Exercise prompt:
Omit the pictures and output exactly the lines from the start of the entries through the line containing "то $\Gamma \vdash N: \tau$.".

-------- The data

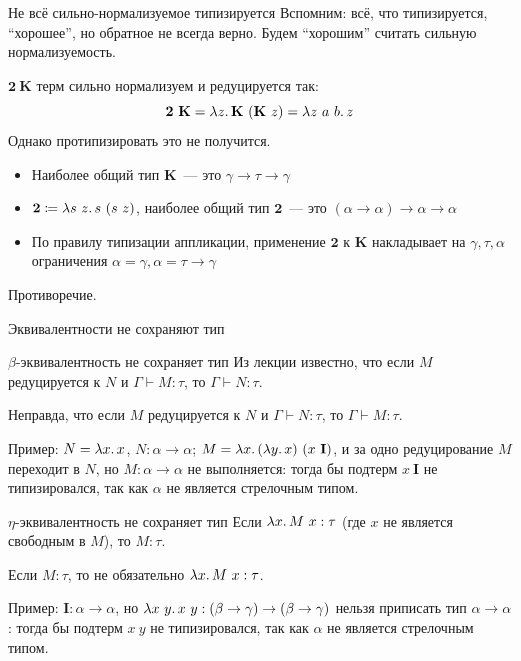 
    \begin{frame}{Не всё сильно-нормализуемое типизируется \advancedslide}
        Вспомним: всё, что типизируется, ``хорошее'', но обратное не всегда верно. Будем ``хорошим'' считать сильную нормализуемость.

        \vspace{1em}
        $\mathbf{2}~\mathbf{K}$ терм сильно нормализуем и редуцируется так:
        \[\mathbf{2}~\mathbf{K} = \lambda z\ldotp \mathbf{K}~(\mathbf{K}~z) = \lambda z~a~b\ldotp z\]
        Однако протипизировать это не получится.
        \begin{itemize}
            \item Наиболее общий тип $\mathbf{K}$~--- это $\gamma \to \tau \to \gamma$
            \item $\mathbf{2} \coloneqq \lambda s~z\ldotp s~(s~z)$, наиболее общий тип $\mathbf{2}$~--- это $(\alpha \to \alpha) \to \alpha \to \alpha$
            \item По правилу типизации аппликации, применение $\mathbf{2}$ к $\mathbf{K}$ накладывает на $\gamma, \tau, \alpha$ ограничения $\alpha = \gamma, \alpha = \tau \to \gamma$
        \end{itemize}
        Противоречие.
    \end{frame}

    \begin{frame}{Эквивалентности не сохраняют тип \advancedslide}
        \begin{block}{$\beta$-эквивалентность не сохраняет тип}
            Из лекции известно, что если $M$ редуцируется к $N$ и $\Gamma \vdash M: \tau$,
            то $\Gamma \vdash N: \tau$.

            Неправда, что если $M$ редуцируется к $N$ и $\Gamma \vdash N: \tau$, то
            $\Gamma \vdash M: \tau$.

            Пример: $N = \lambda x\ldotp x$, $N: \alpha \to
            \alpha$; $M = \lambda x\ldotp (\lambda y\ldotp x)~(x~\mathbf{I})$, и
            за одно редуцирование $M$ переходит в $N$, но $M: \alpha \to \alpha$ не
            выполняется: тогда бы подтерм $x~\mathbf{I}$ не типизировался, так как $\alpha$
            не является стрелочным типом.
        \end{block}
        \begin{block}{$\eta$-эквивалентность не сохраняет тип}
            Если $\lambda x\ldotp M~x: \tau$ (где $x$ не является свободным в $M$), то
            $M: \tau$.

            Если $M: \tau$, то не обязательно $\lambda x \ldotp M~x: \tau$.

            Пример:
            $\mathbf{I}: \alpha \to \alpha$, но $\lambda x~y\ldotp x~y: (\beta \to \gamma) \to
            (\beta \to \gamma)$ нельзя приписать тип $\alpha \to \alpha$: тогда бы подтерм
            $x~y$ не типизировался, так как $\alpha$ не является стрелочным типом.
        \end{block}
    \end{frame}


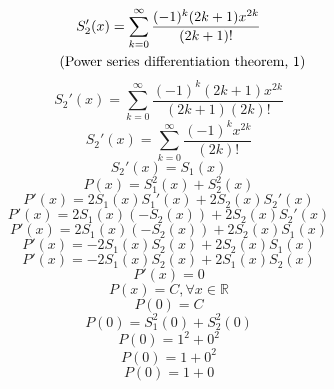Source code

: \documentclass[a4paper,12pt]{report}
\newcommand{\equationnote}[1]{%
    \refstepcounter{equation}%
    \tag{#1, \theequation}%
}
\begin{document}
\begin{gather}
S_2'(x) = \sum \limits_{k=0}^{\infty} \frac{(-1)^k (2k+1) x^{2k}}{(2k+1)!} \notag \\
\equationnote{Power series differentiation theorem}
\end{gather}
\begin{equation}
S_2'(x) = \sum \limits_{k=0}^{\infty} \frac{(-1)^k (2k+1) x^{2k}}{(2k+1) (2k)!}
\end{equation}
\begin{equation}
S_2'(x) = \sum \limits_{k=0}^{\infty} \frac{(-1)^k x^{2k}}{(2k)!}
\end{equation}
\begin{equation}
S_2'(x) = S_1(x)
\end{equation}
\begin{equation}
P(x) = S_1^2(x) + S_2^2(x)
\end{equation}
\begin{equation}
P'(x) = 2 S_1(x) S_1'(x) + 2 S_2(x) S_2'(x)
\end{equation}
\begin{equation}
P'(x) = 2 S_1(x) (-S_2(x)) + 2 S_2(x) S_2'(x)
\end{equation}
\begin{equation}
P'(x) = 2 S_1(x) (-S_2(x)) + 2 S_2(x) S_1(x)
\end{equation}
\begin{equation}
P'(x) = -2 S_1(x) S_2(x) + 2 S_2(x) S_1(x)
\end{equation}
\begin{equation}
P'(x) = -2 S_1(x) S_2(x) + 2 S_1(x) S_2(x)
\end{equation}
\begin{equation}
P'(x) = 0
\end{equation}
\begin{equation}
P(x) = C, \forall x \in \mathbb{R}
\end{equation}
\begin{equation}
P(0) = C
\end{equation}
\begin{equation}
P(0) = S_1^2(0) + S_2^2(0)
\end{equation}
\begin{equation}
P(0) = 1^2 + 0^2
\end{equation}
\begin{equation}
P(0) = 1 + 0^2
\end{equation}
\begin{equation}
P(0) = 1 + 0
\end{equation}
\end{document}
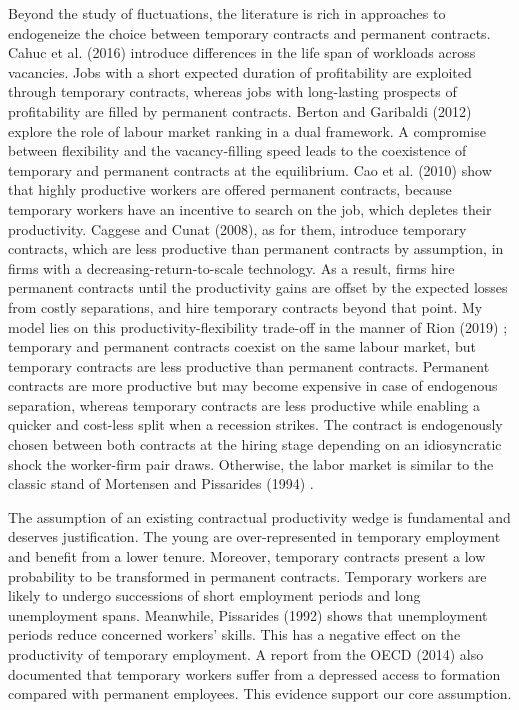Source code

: \documentclass[a4paper]{article}
\begin{document}
Beyond the study of fluctuations, the literature is rich in approaches to endogeneize the choice between temporary contracts and permanent contracts. Cahuc et al. (2016) \cite{IERE:IERE12167} introduce differences in the life span of workloads across vacancies. Jobs with a short expected duration of profitability are exploited through temporary contracts, whereas jobs with long-lasting prospects of profitability are filled by permanent contracts. Berton and Garibaldi (2012) \cite{berton2012workers} explore the role of labour market ranking in a dual framework. A compromise between flexibility and the vacancy-filling speed leads to the coexistence of temporary and permanent contracts at the equilibrium. Cao et al. (2010) \cite{cao2010fixed} show that highly productive workers are offered permanent contracts, because temporary workers have an incentive to search on the job, which depletes their productivity. Caggese and Cunat (2008), as for them, introduce temporary contracts, which are less productive than permanent contracts by assumption, in firms with a decreasing-return-to-scale technology. As a result, firms hire permanent contracts until the productivity gains are offset by the expected losses from costly separations, and hire temporary contracts beyond that point. My model lies on this productivity-flexibility trade-off in the manner of Rion (2019) \cite{rion2019} ; temporary and permanent contracts coexist on the same labour market, but temporary contracts are less productive than permanent contracts. Permanent contracts are more productive but may become expensive in case of endogenous separation, whereas temporary contracts are less productive while enabling a quicker and cost-less split when a recession strikes. The contract is endogenously chosen between both contracts at the hiring stage depending on an idiosyncratic shock the worker-firm pair draws. Otherwise, the labor market is similar to the classic stand of Mortensen and Pissarides (1994) \cite{mortensen1994job}.

The assumption of an existing contractual productivity wedge is fundamental and deserves justification. The young are over-represented in temporary employment and benefit from a lower tenure. Moreover, temporary contracts present a low probability to be transformed in permanent contracts. Temporary workers are likely to undergo successions of short employment periods and long unemployment spans. Meanwhile, Pissarides (1992) \cite{pissarides1992loss} shows that unemployment periods reduce concerned  workers' skills. This has a negative effect on the productivity of temporary employment. A report from the OECD (2014) \cite{oecd2014} also documented that temporary workers suffer from a depressed access to formation compared with permanent employees. This evidence support our core assumption. 
\end{document}
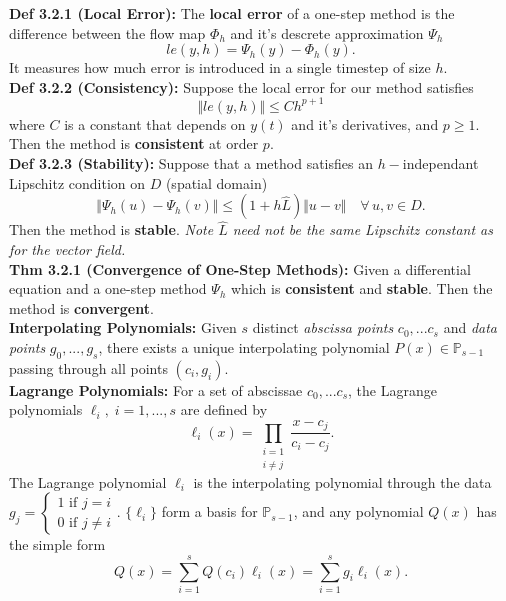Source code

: \documentclass[10pt,a4paper]{article}
\renewcommand{\P}{\mathbb{P}}
\newcommand{\norm}[1]{\Vert #1 \Vert}
\begin{document}
\begin{multicols*}{2}
\textbf{Def 3.2.1 (Local Error):} The \textbf{local error} of a one-step method is the difference between the flow map $\Phi_h$ and it's descrete approximation $\Psi_h$ 
\[ le(y, h) = \Psi_h(y) - \Phi_h(y).\]
It measures how much error is introduced in a single timestep of size $h$.\\

\textbf{Def 3.2.2 (Consistency):} Suppose the local error for our method satisfies 
\[ \Vert le(y, h) \Vert \leq Ch^{p + 1} \]
 where $C$ is a constant that depends on $y(t)$ and it's derivatives, and $p \geq 1$. Then the method is \textbf{consistent} at order $p$.\\

\textbf{Def 3.2.3 (Stability):} Suppose that a method satisfies an $h-$independant Lipschitz condition on $D$ (spatial domain)
 \[ \norm{\Psi_h(u) - \Psi_h(v)} \leq (1 + h\hat L)\norm{u - v} \quad \forall\, u, v \in D. \]
 Then the method is \textbf{stable}. \textit{Note $\hat L$ need not be the same Lipschitz constant as for the vector field.}\\

\textbf{Thm 3.2.1 (Convergence of One-Step Methods):} Given a differential equation and a one-step method $\Psi_h$ which is \textbf{consistent} and \textbf{stable}. Then the method is \textbf{convergent}.\\

\textbf{Interpolating Polynomials:} Given $s$ distinct \textit{abscissa points} $c_0, ... c_s$ and \textit{data points} $g_0, ..., g_s$, there exists a unique interpolating polynomial $P(x) \in \P_{s - 1}$ passing through all points $(c_i, g_i)$.\\

\textbf{Lagrange Polynomials:} For a set of abscissae $c_0, ... c_s$, the Lagrange polynomials $\ell_i, \; i = 1,...,s$ are defined by \[
\ell_i(x) = \prod_{\begin{smallmatrix}i = 1 \\ i \neq j\end{smallmatrix}} \frac{x - c_j}{c_i - c_j}.
\]
The Lagrange polynomial $\ell_i$ is the interpolating polynomial through the data $g_j = \begin{cases*} 1 \text{ if } j = i \\ 0 \text{ if } j \neq i \end{cases*}$. $\{\ell_i\}$ form a basis for $\P_{s - 1}$, and any polynomial $Q(x)$ has the simple form \[
Q(x) = \sum_{i=1}^s Q(c_i) \ell_i(x) =  \sum_{i=1}^s g_i \ell_i(x) .   
\]


\end{multicols*}
\end{document}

----------------

Reply to the exercise:
    \begin{frame}{Не всё сильно-нормализуемое типизируется \advancedslide}
        Вспомним: всё, что типизируется, ``хорошее'', но обратное не всегда верно. Будем ``хорошим'' считать сильную нормализуемость.

        \vspace{1em}
        $\mathbf{2}~\mathbf{K}$ терм сильно нормализуем и редуцируется так:
        \[\mathbf{2}~\mathbf{K} = \lambda z\ldotp \mathbf{K}~(\mathbf{K}~z) = \lambda z~a~b\ldotp z\]
        Однако протипизировать это не получится.
        \begin{itemize}
            \item Наиболее общий тип $\mathbf{K}$~--- это $\gamma \to \tau \to \gamma$
            \item $\mathbf{2} \coloneqq \lambda s~z\ldotp s~(s~z)$, наиболее общий тип $\mathbf{2}$~--- это $(\alpha \to \alpha) \to \alpha \to \alpha$
            \item По правилу типизации аппликации, применение $\mathbf{2}$ к $\mathbf{K}$ накладывает на $\gamma, \tau, \alpha$ ограничения $\alpha = \gamma, \alpha = \tau \to \gamma$
        \end{itemize}
        Противоречие.
    \end{frame}

    \begin{frame}{Эквивалентности не сохраняют тип \advancedslide}
        \begin{block}{$\beta$-эквивалентность не сохраняет тип}
            Из лекции известно, что если $M$ редуцируется к $N$ и $\Gamma \vdash M: \tau$,
            то $\Gamma \vdash N: \tau$.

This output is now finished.